The federally subsidized crop-insurance program, which costs $8 billion a year, “is an unlimited, uncapped entitlement program,” says a coalition of 119 small-farm, organic and land-stewardship groups in farm bill proposals at odds with large-scale agriculture. The National Sustainable Agriculture Coalition proposed an annual limit of $50,000 in premium subsidies for the major crops, such as corn, wheat, soybeans and cotton, and a limit of $80,000 for higher-value specialty crops, such as fruit and vegetables.
“We don’t think the largest farmers should get unlimited subsidies,” said Paul Wolfe, NSAC senior policy specialist. In a 128-page “agenda” for the 2018 farm bill, NSAC called for strong and effective payment limits for subsidies, the traditional backbone of the farm program, and for crop insurance, which became the leading federal support of agriculture under the 2014 farm law. The NSAC document said farmers should be required to practice land stewardship and to preserve wetlands and grasslands if they want access to farm supports.

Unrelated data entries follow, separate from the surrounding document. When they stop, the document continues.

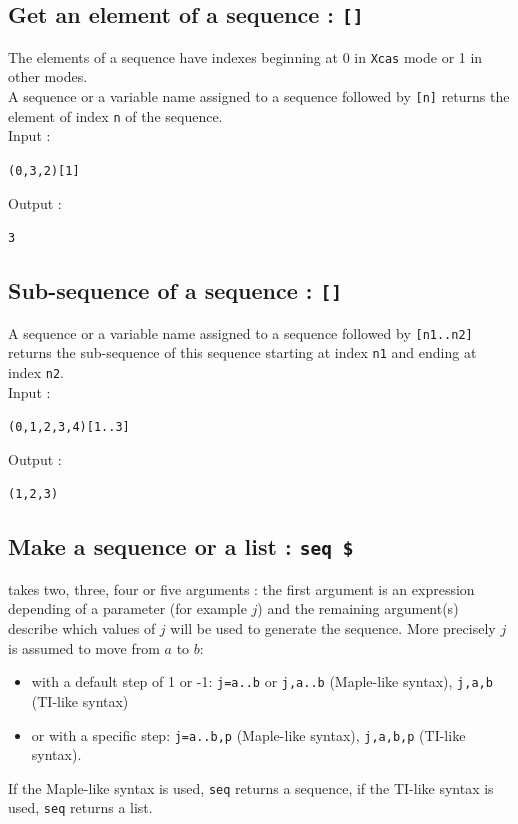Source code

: \documentclass[a4paper,11pt]{book}
\begin{document}
\subsection{Get an element of a sequence : {\tt []}}\index{[]}
The elements of a sequence have indexes beginning at 0 in {\tt Xcas}
mode or 1 in other modes.\\
A sequence or a variable name assigned to a sequence
followed by {\tt [n]} returns the element of index {\tt n} of the sequence.\\
Input :
\begin{center}{\tt (0,3,2)[1]}\end{center}
Output :
\begin{center}{\tt 3}\end{center}

\subsection{Sub-sequence of a sequence : {\tt []}}\index{[]}
A sequence or a variable name assigned to a sequence followed by
{\tt [n1..n2]} returns the sub-sequence of this sequence
starting at index {\tt n1} and ending at index {\tt n2}.\\
Input :
\begin{center}{\tt (0,1,2,3,4)[1..3]}\end{center}
Output :
\begin{center}{\tt (1,2,3)}\end{center}

\subsection{Make a sequence or a list : {\tt seq \$}}
 takes two, three, four or five arguments : the first 
argument is an expression depending of a parameter (for example $j$) and  
the remaining argument(s) describe which values of $j$ will be used to
generate the sequence. More precisely $j$ is assumed to move 
from $a$ to $b$:
\begin{itemize}
\item with a default step of 1 or -1: {\tt j=a..b} or 
{\tt j,a..b} (Maple-like syntax), {\tt j,a,b} (TI-like syntax)
\item or with a specific step: 
{\tt j=a..b,p} (Maple-like syntax), {\tt j,a,b,p} (TI-like syntax).
\end{itemize}
If the Maple-like syntax is used, {\tt seq} returns a sequence,
if the TI-like syntax is used, {\tt seq} returns a list.
 
\end{document}
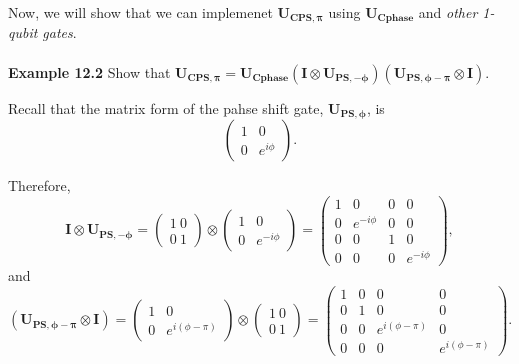 \documentclass{article}
\begin{document}
Now, we will show that we can implemenet $\boldsymbol{U_{CPS,\pi}}$ using $\boldsymbol{U_{Cphase}}$
and \textit{other 1-qubit gates}.
\\\\
\textbf{Example 12.2} Show that $\boldsymbol{U_{CPS,\pi}}=\boldsymbol{U_{Cphase}}(\boldsymbol{I}\otimes\boldsymbol{U_{PS,-\phi}})
(\boldsymbol{U_{PS,\phi-\pi}}\otimes\boldsymbol{I})$.

Recall that the matrix form of the pahse shift gate, $\boldsymbol{U_{PS,\phi}}$, is
\begin{equation}\label{eq 12.6}
  \begin{pmatrix}
    1&0\\0&e^{i\phi}
  \end{pmatrix}.\tag{12.6}
\end{equation}

Therefore,
\begin{equation}\label{eq 12.7}
  \boldsymbol{I}\otimes\boldsymbol{U_{PS,-\phi}}=\begin{pmatrix}
    1\ 0\\ 0\ 1
  \end{pmatrix}\otimes
  \begin{pmatrix}
    1&0\\0&e^{-i\phi}
  \end{pmatrix}=
  \begin{pmatrix}
    1&0&0&0\\0&e^{-i\phi}&0&0\\0&0&1&0\\0&0&0&e^{-i\phi}
  \end{pmatrix},\tag{12.7}
\end{equation}
and
\begin{equation}\label{eq 12.8}
  (\boldsymbol{U_{PS,\phi-\pi}}\otimes\boldsymbol{I})=
  \begin{pmatrix}
    1&0\\0&e^{i(\phi-\pi)}
  \end{pmatrix}\otimes
  \begin{pmatrix}
    1\ 0\\ 0\ 1
  \end{pmatrix}=
  \begin{pmatrix}
    1&0&0&0\\0&1&0&0\\0&0&e^{i(\phi-\pi)}&0\\0&0&0&e^{i(\phi-\pi)}
  \end{pmatrix}.\tag{12.8}
\end{equation}
\end{document}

Farm groups, which tend to bristle at proposals of new limits on farm supports, have made crop insurance their top priority for the farm bill. Senate Agriculture chairman Pat Roberts routinely rules out crop insurance cuts when discussing the upcoming farm bill. The 2014 farm law reconnected the link between stewardship of fragile lands with eligibility for subsidized crop insurance. The USDA pays 62 cents of each $1 in premium for policies, shares with insurers the cost of catastrophic losses and pays part of the cost of delivering insurance to producers.
In its set of policy proposals, the NSAC says crop insurance “must be improved to better serve all of America’s farmers equitably and use taxpayer dollars more efficiently.” To target benefits to small and medium-sized farms, the coalition recommended a cap on premium subsidies, a denial of insurance subsidies to people with more than $900,000 adjusted gross income (AGI), ending federal subsidies of the so-called harvest price option on crop policies, broader availability of coverage for organic growers, and an easier-to-use whole-farm policy for farmers who grow a variety of crops and livestock.

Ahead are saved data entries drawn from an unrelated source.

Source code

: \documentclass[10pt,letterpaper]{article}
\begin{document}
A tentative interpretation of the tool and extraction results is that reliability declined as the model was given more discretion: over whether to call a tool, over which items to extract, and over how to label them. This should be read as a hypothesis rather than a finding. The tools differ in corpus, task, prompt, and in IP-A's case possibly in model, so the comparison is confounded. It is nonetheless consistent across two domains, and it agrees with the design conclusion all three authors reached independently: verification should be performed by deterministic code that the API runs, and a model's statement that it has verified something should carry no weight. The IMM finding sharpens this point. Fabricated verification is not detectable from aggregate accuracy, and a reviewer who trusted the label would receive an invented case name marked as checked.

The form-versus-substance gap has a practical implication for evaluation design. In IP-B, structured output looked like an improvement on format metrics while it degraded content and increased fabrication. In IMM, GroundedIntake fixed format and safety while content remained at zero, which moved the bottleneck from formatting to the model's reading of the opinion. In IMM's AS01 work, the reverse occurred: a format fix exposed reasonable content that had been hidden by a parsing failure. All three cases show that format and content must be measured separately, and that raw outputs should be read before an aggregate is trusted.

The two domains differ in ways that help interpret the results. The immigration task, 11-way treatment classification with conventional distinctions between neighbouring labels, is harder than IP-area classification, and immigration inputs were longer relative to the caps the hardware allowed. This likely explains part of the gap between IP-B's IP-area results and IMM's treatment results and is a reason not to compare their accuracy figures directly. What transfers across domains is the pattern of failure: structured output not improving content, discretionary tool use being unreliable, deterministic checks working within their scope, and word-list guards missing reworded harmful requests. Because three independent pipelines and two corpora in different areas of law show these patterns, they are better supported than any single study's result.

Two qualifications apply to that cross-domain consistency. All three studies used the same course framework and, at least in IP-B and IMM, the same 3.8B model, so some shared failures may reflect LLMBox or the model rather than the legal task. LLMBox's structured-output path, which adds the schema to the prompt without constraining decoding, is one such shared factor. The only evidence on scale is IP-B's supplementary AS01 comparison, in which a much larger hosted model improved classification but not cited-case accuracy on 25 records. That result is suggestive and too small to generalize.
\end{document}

Several of NSAC’s ideas, including elimination of subsidies for the harvest-price option, have been raised by other reformers and by the Obama and Trump administrations. President Trump included it in his budget package last May along with a $40,000-per-year limit on premium subsidies and a denial of subsidized crop insurance to people with more than $500,000 AGI.
Congress has set limits in the past on crop subsidy payments but they are virtually toothless. Large operators can restructure their operations to create new entities that are eligible for additional payments. In other instances, several people register for crop subsidies on a farm because of a loose definition of who is “actively engaged” in operating a farm or providing management advice.
NSAC said its proposed limits “must be paired with a strong ‘actively engaged in farming’ rule that would set a strict limit of one subsidy limit per operation, regardless of farm size or number of farm managers or non-farm investors.”
Large operators get the lion’s share of farm subsidies and crop insurance support because benefits are based on volume of production. Small-farm advocates say unlimited federal subsidies give big farmers the bankroll to out-bid smaller and beginning farmers for land and equipment.
The NSAC agenda also called for restoration of funding to conservation programs that were cut as part of the 2014 farm law; for increased funding for agricultural research, particularly planting breeding; and for increased funding for local and regional food sales.
“We support a single, comprehensive farm bill and stand strongly opposed to any and all attempts to split the bill into two separate measures,” said the NSAC agenda, developed over the past two years by its members. The coalition said it opposed cuts to farm bill funding and in particular cuts to anti-hunger programs that include food stamps.. “On both substantive and political grounds, we believe that a strong argument can be made for an incremental increase in the budget to improve benefits and access to adequate nutrition.”